U.S. patent number 3,897,524 [Application Number 05/430,823] was granted by the patent office on 1975-07-29 for carburetor secondary throttle shaft construction.
This patent grant is currently assigned to Ford Motor Company. Invention is credited to Richard J. Freismuth, Joseph F. Lopiccola.
United States Patent |
3,897,524 |
Freismuth , et al. |
July 29, 1975 |
Carburetor secondary throttle shaft construction
Abstract
A four-barrel (4V) carburetor has a primary throttle plate shaft
mounting two primary bore throttle plates, and two secondary
throttle plate shafts each mounting a secondary throttle plate, the
two secondary shafts having a limited interconnection in one
embodiment, and being completely independently mounted in a second
embodiment, to assure secondary throttle plate seating
repeatability minimizing leakage of air past the plates.
Inventors: |
Freismuth; Richard J. (Mt.
Clemens, MI), Lopiccola; Joseph F. (Warren, MI) |
Assignee: |
Ford Motor Company (Dearborn,
MI)
|
Family
ID: |
23709200 |
Appl.
No.: |
05/430,823 |
Filed: |
January 4, 1974 |
Current U.S.
Class: |
261/23.2;
137/601.17; 137/601.05 |
Current CPC
Class: |
F02M
11/02 (20130101); F02D 9/1095 (20130101); Y10T
137/87531 (20150401); Y10T 137/87442 (20150401) |
Current International
Class: |
F02M
11/02 (20060101); F02M 11/00 (20060101); F02M
011/02 () |
Field of
Search: |
;261/23A ;137/601 |
References Cited
[Referenced By]
U.S. Patent Documents
Primary Examiner: Miles; Tim R.
Attorney, Agent or Firm: McCollum; Robert E. Zerschling;
Keith L.
Claims
We claim:
1. A carburetor having a pair of primary and a pair of secondary
induction passages, a pair of primary and a pair of secondary
throttle valves mounted for rotation in the respective passages,
linkage means interconnecting the secondary throttle valves to the
primary throttle valves for subsequent opening of the secondary
throttle valves by the primary valves, and means mounting the
secondary throttle valves on axially aligned shaft portions for an
independent movement relative to each other to minimize leakage
past the secondary throttle valves when closed.
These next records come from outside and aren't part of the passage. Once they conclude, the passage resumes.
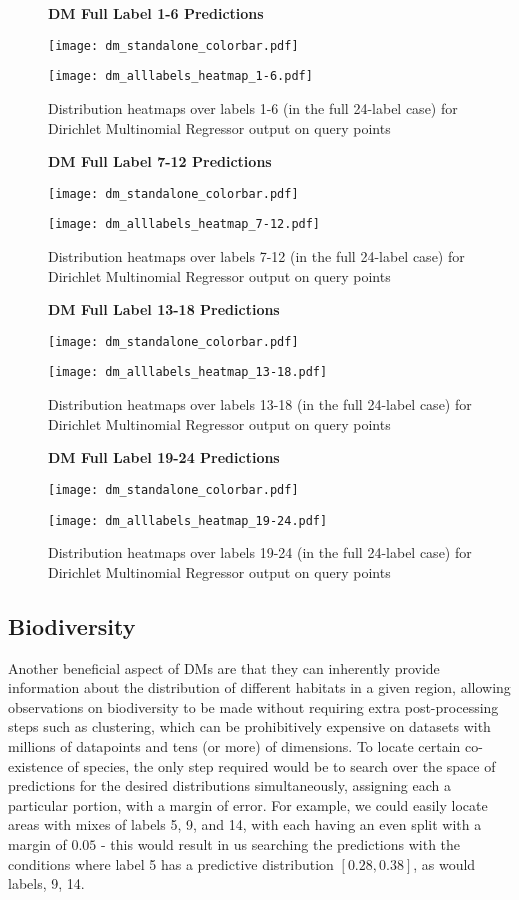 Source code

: \begin{figure}[H]
    \textbf{DM Full Label 1-6 Predictions}
    \centerline{\texttt{[image: dm\_standalone\_colorbar.pdf]}}
    \centerline{\texttt{[image: dm\_alllabels\_heatmap\_1-6.pdf]}}
    \caption{Distribution heatmaps over labels 1-6 (in the full 24-label case) for Dirichlet Multinomial Regressor output on query points}
    \label{fig:dm_24-1_label_heatmap}
    \hfill
\end{figure}
\begin{figure}[H]
    \textbf{DM Full Label 7-12 Predictions}
    \centerline{\texttt{[image: dm\_standalone\_colorbar.pdf]}}
    \centerline{\texttt{[image: dm\_alllabels\_heatmap\_7-12.pdf]}}
    \caption{Distribution heatmaps over labels 7-12 (in the full 24-label case) for Dirichlet Multinomial Regressor output on query points}
    \label{fig:dm_24-2_label_heatmap}
    \hfill
\end{figure}
\begin{figure}[H]
    \textbf{DM Full Label 13-18 Predictions}
    \centerline{\texttt{[image: dm\_standalone\_colorbar.pdf]}}
    \centerline{\texttt{[image: dm\_alllabels\_heatmap\_13-18.pdf]}}
    \caption{Distribution heatmaps over labels 13-18 (in the full 24-label case) for Dirichlet Multinomial Regressor output on query points}
    \label{fig:dm_24-3_label_heatmap}
    \hfill
\end{figure}
\begin{figure}[H]
    \textbf{DM Full Label 19-24 Predictions}
    \centerline{\texttt{[image: dm\_standalone\_colorbar.pdf]}}
    \centerline{\texttt{[image: dm\_alllabels\_heatmap\_19-24.pdf]}}
    \caption{Distribution heatmaps over labels 19-24 (in the full 24-label case) for Dirichlet Multinomial Regressor output on query points}
    \label{fig:dm_24-4_label_heatmap}
    \hfill
\end{figure}

\subsection{Biodiversity}

Another beneficial aspect of DMs are that they can inherently provide information about the distribution of different habitats in a given region, allowing observations on biodiversity to be made without requiring extra post-processing steps such as clustering, which can be prohibitively expensive on datasets with millions of datapoints and tens (or more) of dimensions. To locate certain co-existence of species, the only step required would be to search over the space of predictions for the desired distributions simultaneously, assigning each a particular portion, with a margin of error. For example, we could easily locate areas with mixes of  labels 5, 9, and 14, with each having an even split with a margin of $0.05$ - this would result in us searching the predictions with the conditions where label 5 has a predictive distribution $[0.28, 0.38]$, as would labels, 9, 14.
2. A carburetor as in claim 1, including a single primary throttle
valve shaft, means fixing the pair of primary throttle valves to
the shaft, and means connecting the linkage to the shaft.
3. A carburetor as in claim 1, including a secondary throttle valve
shaft to which are fixed the secondary throttle valves, the shaft
having a pair of axially aligned portions each mounting a secondary
throttle valve, and means providing a limited lost motion
connection between the portions.
4. A carburetor as in claim 1, including a single primary throttle
valve shaft, means fixedly mounting the primary throttle valves on
the primary shaft, a pair of axially aligned secondary throttle
valve shafts, means fixedly mounting a secondary throttle valve on
each of the secondary shafts, the linkage means including means
connecting each secondary shaft to the primary shaft.
5. A carburetor as in claim 2, including a secondary throttle valve
shaft, means fixing the secondary throttle valves to the secondary
shaft, the secondary shaft having a loose tongue and groove
connection located between the secondary throttle valves to permit
the independent movement.
6. A carburetor having a pair of primary induction passages, a
primary throttle valve shaft rotatably mounted in the primary
induction passage, a pair of primary throttle valves secured to the
shaft for conjoint movement to open or close the passage, a pair of
secondary induction passages, a pair of secondary throttle valves
each mounted for rotation in the secondary passages to open and
close the same, a secondary throttle valve shaft rotatably mounted
in each secondary induction passage and fixed to one of the
secondary throttle valves, the secondary throttle shafts being
axially aligned, a linkage means interconnecting the primary shaft
to the secondary shafts for movement in a sequential manner to open
the secondary throttle valve subsequent to the primary valves, and
means mounting the secondary shafts for an independent movement of
the secondary throttle valves relative to each other for minimizing
leakage of airflow past the valves when the secondary valves are
maintained in a closed position during opening movement of the
primary valves.
7. A carburetor as in claim 6, including means providing a limited
interconnection between the secondary throttle valve shafts for a
limited independent movement of one secondary throttle valve
relative to the other secondary throttle valve shaft to provide
good simultaneous seating of both secondary throttle valves.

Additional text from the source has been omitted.